Does it seem like everyone you know is busier than ever before? It’s not in your head. American working culture in particular is focused on the important of busy-ness. The problem, of course, is that doing a lot isn’t the same thing as achieving great things. True productivity is less about working all the time and more about working effectively.
Tim Ferriss, the author of the productivity bible The 4-Hour Workweek, stresses the need to minimize busywork.
“Doing less meaningless work, so that you can focus on things of greater importance, is NOT laziness,” Ferriss writes. “This is hard for most to accept, because our culture tends to reward personal sacrifice instead of personal productivity.”
2. Set limits.
If being busy isn’t the same thing as being productive, neither is saying “yes” all the time the same as being a good teammate. Why? Because no one can do everything that’s asked of them, all the time, without needing to push back.
“Counterintuitively, long-term success at work often depends on not trying to meet every demand placed on us. The best way to make room for both life and career is to make choices deliberately—to set limits and stick to them.”
3. Beat procrastination by picturing the worst-case scenario.
In an interview with Fast Company, Oprah Winfrey revealed her strategy for dealing with procrastination:
“I procrastinate with confrontational things and uncomfortable conversations. I’ll give myself a deadline. And then I’ll change that deadline when that deadline shows up [laughs],” she says. “‘Okay, by 3, I’m going to make that call.’ Four o’clock comes around—‘Okay okay, by 5 today. Oh, everybody’s left New York! Can’t make that call!’ So now I sit and ask myself, ‘What’s the worst that’s going to happen here, and why do I fear the confrontation?’”
4. Give each day a theme.
Jack Dorsey is currently CEO of two companies: mobile payments company Square and Twitter, which he also co-founded. So he’s pretty busy. One of his secrets to keeping everything organized? Giving each day a theme.

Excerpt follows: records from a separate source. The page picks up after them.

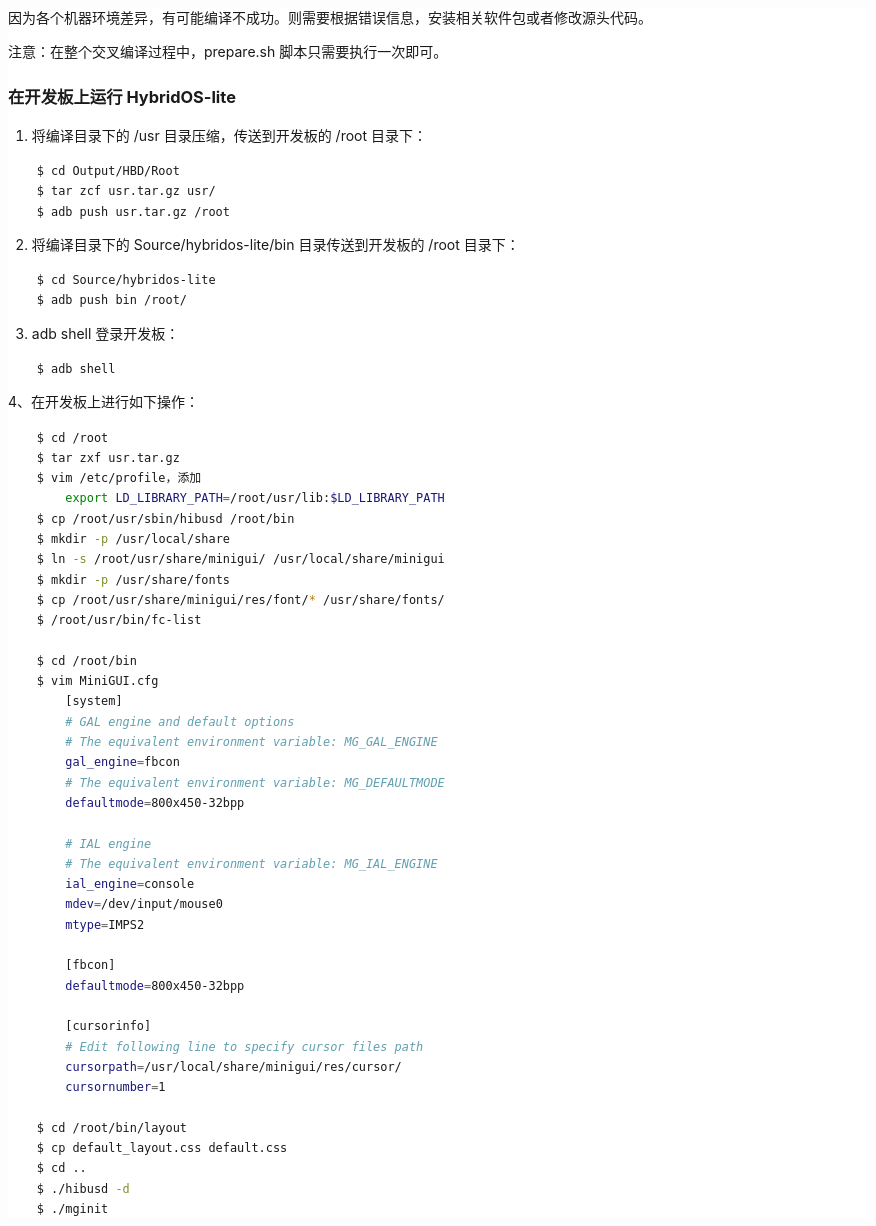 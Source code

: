 因为各个机器环境差异，有可能编译不成功。则需要根据错误信息，安装相关软件包或者修改源头代码。

注意：在整个交叉编译过程中，prepare.sh 脚本只需要执行一次即可。

### 在开发板上运行 HybridOS-lite

1) 将编译目录下的 /usr 目录压缩，传送到开发板的 /root 目录下：

```bash
    $ cd Output/HBD/Root
    $ tar zcf usr.tar.gz usr/
    $ adb push usr.tar.gz /root
```

2) 将编译目录下的 Source/hybridos-lite/bin 目录传送到开发板的 /root 目录下：

```bash
    $ cd Source/hybridos-lite
    $ adb push bin /root/
```

3) adb shell 登录开发板：

```bash
    $ adb shell
```

4、在开发板上进行如下操作：

```bash
    $ cd /root
    $ tar zxf usr.tar.gz
    $ vim /etc/profile，添加
        export LD_LIBRARY_PATH=/root/usr/lib:$LD_LIBRARY_PATH
    $ cp /root/usr/sbin/hibusd /root/bin
    $ mkdir -p /usr/local/share
    $ ln -s /root/usr/share/minigui/ /usr/local/share/minigui
    $ mkdir -p /usr/share/fonts
    $ cp /root/usr/share/minigui/res/font/* /usr/share/fonts/
    $ /root/usr/bin/fc-list

    $ cd /root/bin
    $ vim MiniGUI.cfg
        [system]
        # GAL engine and default options
        # The equivalent environment variable: MG_GAL_ENGINE
        gal_engine=fbcon
        # The equivalent environment variable: MG_DEFAULTMODE
        defaultmode=800x450-32bpp

        # IAL engine
        # The equivalent environment variable: MG_IAL_ENGINE
        ial_engine=console
        mdev=/dev/input/mouse0
        mtype=IMPS2

        [fbcon]
        defaultmode=800x450-32bpp

        [cursorinfo]
        # Edit following line to specify cursor files path
        cursorpath=/usr/local/share/minigui/res/cursor/
        cursornumber=1

    $ cd /root/bin/layout
    $ cp default_layout.css default.css
    $ cd ..
    $ ./hibusd -d
    $ ./mginit
``` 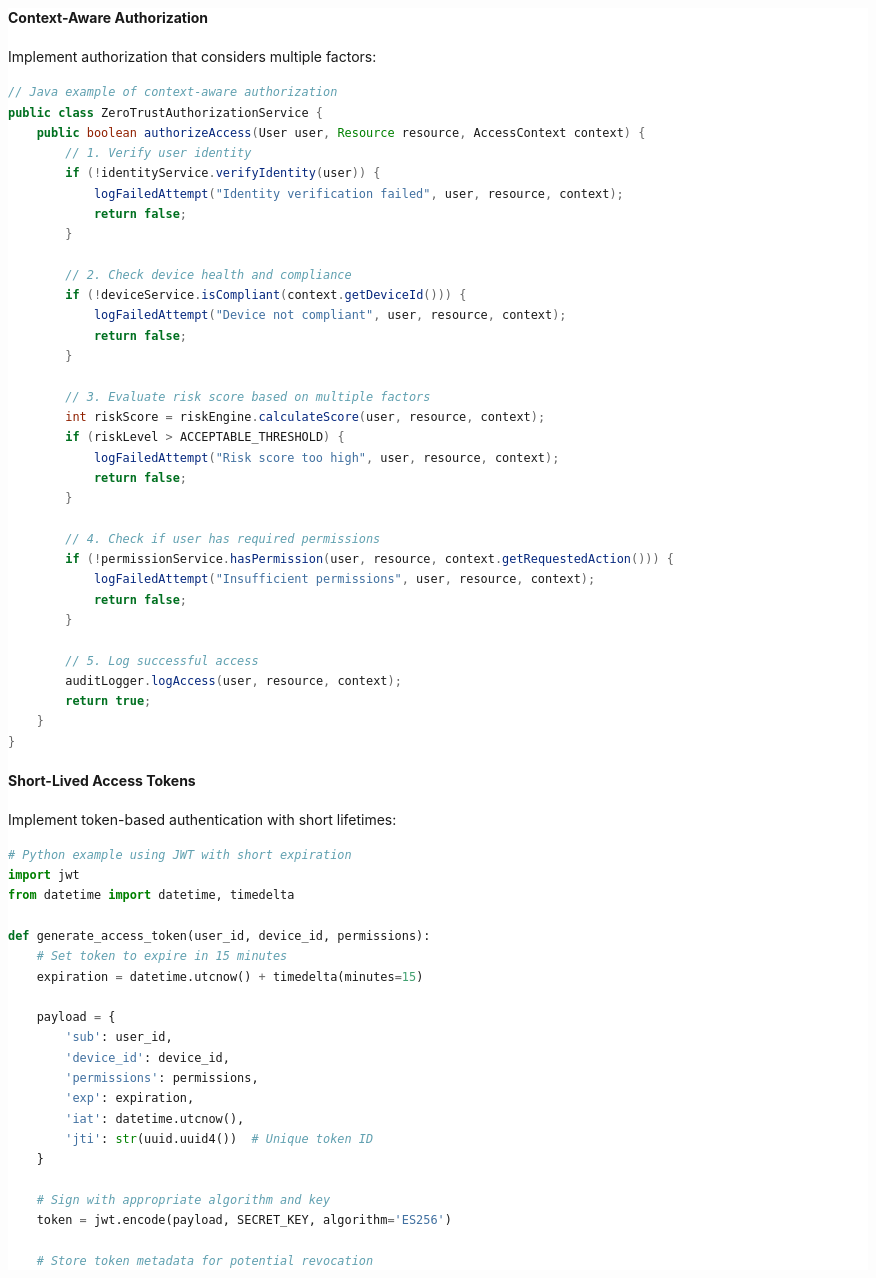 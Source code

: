 #### Context-Aware Authorization

Implement authorization that considers multiple factors:

```java
// Java example of context-aware authorization
public class ZeroTrustAuthorizationService {
    public boolean authorizeAccess(User user, Resource resource, AccessContext context) {
        // 1. Verify user identity
        if (!identityService.verifyIdentity(user)) {
            logFailedAttempt("Identity verification failed", user, resource, context);
            return false;
        }
        
        // 2. Check device health and compliance
        if (!deviceService.isCompliant(context.getDeviceId())) {
            logFailedAttempt("Device not compliant", user, resource, context);
            return false;
        }
        
        // 3. Evaluate risk score based on multiple factors
        int riskScore = riskEngine.calculateScore(user, resource, context);
        if (riskLevel > ACCEPTABLE_THRESHOLD) {
            logFailedAttempt("Risk score too high", user, resource, context);
            return false;
        }
        
        // 4. Check if user has required permissions
        if (!permissionService.hasPermission(user, resource, context.getRequestedAction())) {
            logFailedAttempt("Insufficient permissions", user, resource, context);
            return false;
        }
        
        // 5. Log successful access
        auditLogger.logAccess(user, resource, context);
        return true;
    }
}
```

#### Short-Lived Access Tokens

Implement token-based authentication with short lifetimes:

```python
# Python example using JWT with short expiration
import jwt
from datetime import datetime, timedelta

def generate_access_token(user_id, device_id, permissions):
    # Set token to expire in 15 minutes
    expiration = datetime.utcnow() + timedelta(minutes=15)
    
    payload = {
        'sub': user_id,
        'device_id': device_id,
        'permissions': permissions,
        'exp': expiration,
        'iat': datetime.utcnow(),
        'jti': str(uuid.uuid4())  # Unique token ID
    }
    
    # Sign with appropriate algorithm and key
    token = jwt.encode(payload, SECRET_KEY, algorithm='ES256')
    
    # Store token metadata for potential revocation
```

“Sadly, none of his suggestions included ‘dress like a pirate’ day,” writes Aaron Orendorff at Mashable. “Instead, each day was batched by interrelated tasks: Monday for administration and management, Tuesday for products, marketing on Wednesdays, etc. This approach dramatically reduces ‘task switching costs,’ the cognitive strain that occurs when we move between different types of work. More themes. More results.”
5. Be punctual.
Last but not least, Virgin founder Sir Richard Branson reminds us that successful entrepreneurs value time — their own and everyone else’s.
“I’ve always disliked being late,” he writes in a blog post on Virgin’s site. “Not only does it put my plans out, but I also find it to be incredibly disrespectful. It doesn’t matter if you’re a celebrity or a carpenter, a politician or a painter, a model or a musician, we all only have 24 hours in a day, and no one’s time is more important than anybody else’s.”
Branson says that he’s so committed to punctuality that he’s “developed a habit of (safely) jumping out of cars while in traffic, and running to [his] next appointment.” You can probably leave out the part about dodging traffic and just set your watch earlier … and push harder when it looks like that meeting is running into your next one.